Saturday June 02 2018

President Uhuru Kenyatta acknowledges greetings from wananchi after giving his Madaraka Day speech at Kinoru stadium in Meru on June 1, 2018. PHOTO | JOSEPH KANYI | NATION MEDIA GROUP


Relatives of a Meru freedom fighter, the late General Musa Mwariama, have cried foul after the president inadvertently said in his Madaraka Day speech that his wife who died in April was in attendance at the Kinoro Stadium celebrations.

While honouring freedom fighters from Meru on Friday, President Uhuru Kenyatta said the late Jacinta Kabika Mwariama had joined them for the celebrations.
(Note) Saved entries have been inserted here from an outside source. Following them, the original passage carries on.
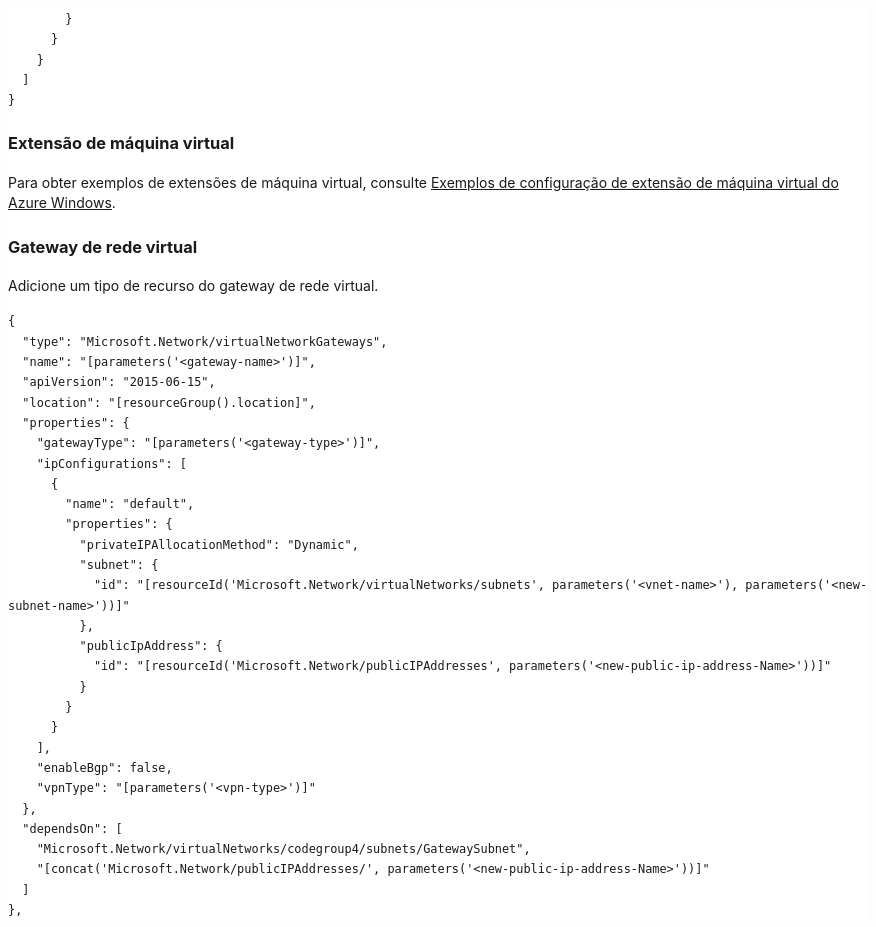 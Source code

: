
 ```
        }
      }
    }
  ]
}
```

### <a name="virtual-machine-extension"></a>Extensão de máquina virtual

Para obter exemplos de extensões de máquina virtual, consulte [Exemplos de configuração de extensão de máquina virtual do Azure Windows](./virtual-machines/virtual-machines-windows-extensions-configuration-samples.md).

### <a name="virtual-network-gateway"></a>Gateway de rede virtual

Adicione um tipo de recurso do gateway de rede virtual.

```
{
  "type": "Microsoft.Network/virtualNetworkGateways",
  "name": "[parameters('<gateway-name>')]",
  "apiVersion": "2015-06-15",
  "location": "[resourceGroup().location]",
  "properties": {
    "gatewayType": "[parameters('<gateway-type>')]",
    "ipConfigurations": [
      {
        "name": "default",
        "properties": {
          "privateIPAllocationMethod": "Dynamic",
          "subnet": {
            "id": "[resourceId('Microsoft.Network/virtualNetworks/subnets', parameters('<vnet-name>'), parameters('<new-subnet-name>'))]"
          },
          "publicIpAddress": {
            "id": "[resourceId('Microsoft.Network/publicIPAddresses', parameters('<new-public-ip-address-Name>'))]"
          }
        }
      }
    ],
    "enableBgp": false,
    "vpnType": "[parameters('<vpn-type>')]"
  },
  "dependsOn": [
    "Microsoft.Network/virtualNetworks/codegroup4/subnets/GatewaySubnet",
    "[concat('Microsoft.Network/publicIPAddresses/', parameters('<new-public-ip-address-Name>'))]"
  ]
},
```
“Indeed, from this county, we owe a great debt to the sons and daughters of this county from General Mwariama, whose widow mama Jacinta joins us today, to generals Nkungi, Baimungi, Ruku and all the other heroes who fought for Kenya to be free,” the president said

Unbeknown to President Kenyatta, Ms Jacinta died on April 29 this year.

Ms Mwariama, who acted as a spy for the Mau Mau, died poor aged 74 and was living in a mud hut in Timau.

Her son Joel Mwariama claimed that the government did not send a representative to her burial on May 9 or condole the family after she died.


But State House is said to have invited Ms Cionabea Mwariama, who was General Mwariama’s first wife before he joined Mau Mau, for a state luncheon.

Ms Cionabea lives in Muriri, Tigania East.

“General Mwariama’s family has not been officially invited to the Madaraka Day celebrations. I am still stuck outside with the crowd,” Mr Joel Mwariama told the Nation on Friday morning.

The son of General Baimungi, who was also mentioned by President Kenyatta, said his family had also not been invited to the fete.

“I am surprised that President Kenyatta’s handlers are not aware Ms Jacinta Mwariama died a few weeks ago. At the burial ceremony held in Buuri, the national government was represented by the area chief,” wrote Mr Seth Mutugi.

Before her death, Ms Mwariama is said to have expressed her displeasure over constant mentions at public holidays as a ‘Shujaa’, yet the government had not done much to improve her quality of life.